** Opening Supplied records block **

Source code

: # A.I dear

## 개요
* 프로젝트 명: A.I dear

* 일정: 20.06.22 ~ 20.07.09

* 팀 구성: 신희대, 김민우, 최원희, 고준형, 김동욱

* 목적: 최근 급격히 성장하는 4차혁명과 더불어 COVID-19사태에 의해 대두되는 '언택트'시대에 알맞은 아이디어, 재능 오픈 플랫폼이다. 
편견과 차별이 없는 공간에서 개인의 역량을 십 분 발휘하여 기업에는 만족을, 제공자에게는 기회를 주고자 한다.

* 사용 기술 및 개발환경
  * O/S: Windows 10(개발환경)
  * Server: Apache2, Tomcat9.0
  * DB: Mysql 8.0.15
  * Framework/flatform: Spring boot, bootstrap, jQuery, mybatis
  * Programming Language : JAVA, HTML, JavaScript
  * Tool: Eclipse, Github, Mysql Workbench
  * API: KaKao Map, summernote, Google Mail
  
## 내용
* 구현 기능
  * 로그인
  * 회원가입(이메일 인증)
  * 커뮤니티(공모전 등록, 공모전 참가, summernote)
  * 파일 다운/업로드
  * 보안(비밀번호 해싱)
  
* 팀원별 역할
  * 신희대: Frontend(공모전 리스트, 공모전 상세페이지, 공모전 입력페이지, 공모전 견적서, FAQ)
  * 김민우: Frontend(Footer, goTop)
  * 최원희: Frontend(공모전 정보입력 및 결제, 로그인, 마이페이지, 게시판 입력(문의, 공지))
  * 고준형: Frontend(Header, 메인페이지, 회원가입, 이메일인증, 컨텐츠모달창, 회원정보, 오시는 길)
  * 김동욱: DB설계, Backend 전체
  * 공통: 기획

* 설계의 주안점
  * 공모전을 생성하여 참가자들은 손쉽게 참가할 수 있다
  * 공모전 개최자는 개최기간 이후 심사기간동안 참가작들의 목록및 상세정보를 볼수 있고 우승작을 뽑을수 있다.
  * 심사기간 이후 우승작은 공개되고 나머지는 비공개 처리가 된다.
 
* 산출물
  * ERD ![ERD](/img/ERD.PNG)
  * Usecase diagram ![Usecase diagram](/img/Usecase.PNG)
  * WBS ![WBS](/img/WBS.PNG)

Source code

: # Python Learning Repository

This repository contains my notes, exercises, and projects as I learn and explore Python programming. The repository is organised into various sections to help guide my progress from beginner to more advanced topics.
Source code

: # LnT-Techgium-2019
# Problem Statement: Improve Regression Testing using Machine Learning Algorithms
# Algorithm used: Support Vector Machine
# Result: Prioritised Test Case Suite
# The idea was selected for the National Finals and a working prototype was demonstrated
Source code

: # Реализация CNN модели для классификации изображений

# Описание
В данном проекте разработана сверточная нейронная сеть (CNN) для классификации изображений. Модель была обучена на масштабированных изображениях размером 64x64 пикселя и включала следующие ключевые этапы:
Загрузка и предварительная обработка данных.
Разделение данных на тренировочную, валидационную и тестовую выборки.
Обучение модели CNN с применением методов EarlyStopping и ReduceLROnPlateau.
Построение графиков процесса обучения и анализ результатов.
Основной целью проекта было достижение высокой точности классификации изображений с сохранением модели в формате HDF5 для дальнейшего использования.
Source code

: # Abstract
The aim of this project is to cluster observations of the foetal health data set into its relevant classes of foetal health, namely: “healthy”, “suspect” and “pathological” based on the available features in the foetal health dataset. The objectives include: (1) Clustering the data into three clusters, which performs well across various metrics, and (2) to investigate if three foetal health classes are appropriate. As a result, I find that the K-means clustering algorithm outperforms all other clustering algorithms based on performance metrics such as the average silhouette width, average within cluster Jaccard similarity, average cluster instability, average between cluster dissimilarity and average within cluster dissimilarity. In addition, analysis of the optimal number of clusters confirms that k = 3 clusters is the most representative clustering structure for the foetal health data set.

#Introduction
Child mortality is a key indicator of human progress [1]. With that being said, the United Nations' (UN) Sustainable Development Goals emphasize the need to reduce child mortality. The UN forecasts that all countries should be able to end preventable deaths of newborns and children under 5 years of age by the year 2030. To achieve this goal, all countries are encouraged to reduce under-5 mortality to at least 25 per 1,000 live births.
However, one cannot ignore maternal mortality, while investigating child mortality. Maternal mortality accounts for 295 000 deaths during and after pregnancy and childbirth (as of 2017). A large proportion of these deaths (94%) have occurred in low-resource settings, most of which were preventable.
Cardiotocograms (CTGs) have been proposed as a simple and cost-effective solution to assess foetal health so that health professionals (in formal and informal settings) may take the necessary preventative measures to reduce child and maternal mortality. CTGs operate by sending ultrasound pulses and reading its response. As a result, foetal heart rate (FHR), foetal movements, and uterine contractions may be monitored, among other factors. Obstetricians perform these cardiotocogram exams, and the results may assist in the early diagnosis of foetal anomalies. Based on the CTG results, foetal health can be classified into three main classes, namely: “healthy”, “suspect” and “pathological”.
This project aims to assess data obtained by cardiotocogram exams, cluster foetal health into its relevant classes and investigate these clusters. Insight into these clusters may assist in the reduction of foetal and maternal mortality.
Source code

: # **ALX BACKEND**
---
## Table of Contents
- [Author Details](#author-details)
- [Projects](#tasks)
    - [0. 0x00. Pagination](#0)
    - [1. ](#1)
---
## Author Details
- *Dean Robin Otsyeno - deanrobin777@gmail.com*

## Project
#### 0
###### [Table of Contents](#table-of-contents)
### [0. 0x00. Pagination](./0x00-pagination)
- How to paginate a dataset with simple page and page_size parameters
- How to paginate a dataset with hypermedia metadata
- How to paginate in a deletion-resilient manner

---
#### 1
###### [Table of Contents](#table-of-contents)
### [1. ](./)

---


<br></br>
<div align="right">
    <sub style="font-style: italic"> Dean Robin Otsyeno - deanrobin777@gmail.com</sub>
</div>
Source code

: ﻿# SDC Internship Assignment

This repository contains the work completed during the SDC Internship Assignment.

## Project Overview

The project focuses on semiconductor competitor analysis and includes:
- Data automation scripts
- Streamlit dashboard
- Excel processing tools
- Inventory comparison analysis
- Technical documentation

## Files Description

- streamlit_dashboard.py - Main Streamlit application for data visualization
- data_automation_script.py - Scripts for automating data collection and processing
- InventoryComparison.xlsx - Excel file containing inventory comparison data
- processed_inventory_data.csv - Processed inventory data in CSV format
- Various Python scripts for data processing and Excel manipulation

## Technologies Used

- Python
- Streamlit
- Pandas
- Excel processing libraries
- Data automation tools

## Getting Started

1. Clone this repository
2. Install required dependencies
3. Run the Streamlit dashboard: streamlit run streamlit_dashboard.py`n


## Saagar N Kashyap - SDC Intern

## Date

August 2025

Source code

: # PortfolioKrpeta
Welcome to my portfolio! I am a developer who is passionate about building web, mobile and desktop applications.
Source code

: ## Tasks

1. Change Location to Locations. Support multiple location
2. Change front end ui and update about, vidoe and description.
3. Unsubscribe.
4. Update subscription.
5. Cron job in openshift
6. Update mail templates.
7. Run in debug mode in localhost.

** Closing Supplied records block **

Please print verbatim each line from the first line of the entries above to the line that contains "손쉽게 참가할 수 있다", inclusive, and nothing more.

● **Task answer**
Source code

: # A.I dear

## 개요
* 프로젝트 명: A.I dear

* 일정: 20.06.22 ~ 20.07.09

* 팀 구성: 신희대, 김민우, 최원희, 고준형, 김동욱

* 목적: 최근 급격히 성장하는 4차혁명과 더불어 COVID-19사태에 의해 대두되는 '언택트'시대에 알맞은 아이디어, 재능 오픈 플랫폼이다. 
편견과 차별이 없는 공간에서 개인의 역량을 십 분 발휘하여 기업에는 만족을, 제공자에게는 기회를 주고자 한다.

* 사용 기술 및 개발환경
  * O/S: Windows 10(개발환경)
  * Server: Apache2, Tomcat9.0
  * DB: Mysql 8.0.15
  * Framework/flatform: Spring boot, bootstrap, jQuery, mybatis
  * Programming Language : JAVA, HTML, JavaScript
  * Tool: Eclipse, Github, Mysql Workbench
  * API: KaKao Map, summernote, Google Mail
  
## 내용
* 구현 기능
  * 로그인
  * 회원가입(이메일 인증)
  * 커뮤니티(공모전 등록, 공모전 참가, summernote)
  * 파일 다운/업로드
  * 보안(비밀번호 해싱)
  
* 팀원별 역할
  * 신희대: Frontend(공모전 리스트, 공모전 상세페이지, 공모전 입력페이지, 공모전 견적서, FAQ)
  * 김민우: Frontend(Footer, goTop)
  * 최원희: Frontend(공모전 정보입력 및 결제, 로그인, 마이페이지, 게시판 입력(문의, 공지))
  * 고준형: Frontend(Header, 메인페이지, 회원가입, 이메일인증, 컨텐츠모달창, 회원정보, 오시는 길)
  * 김동욱: DB설계, Backend 전체
  * 공통: 기획

* 설계의 주안점
  * 공모전을 생성하여 참가자들은 손쉽게 참가할 수 있다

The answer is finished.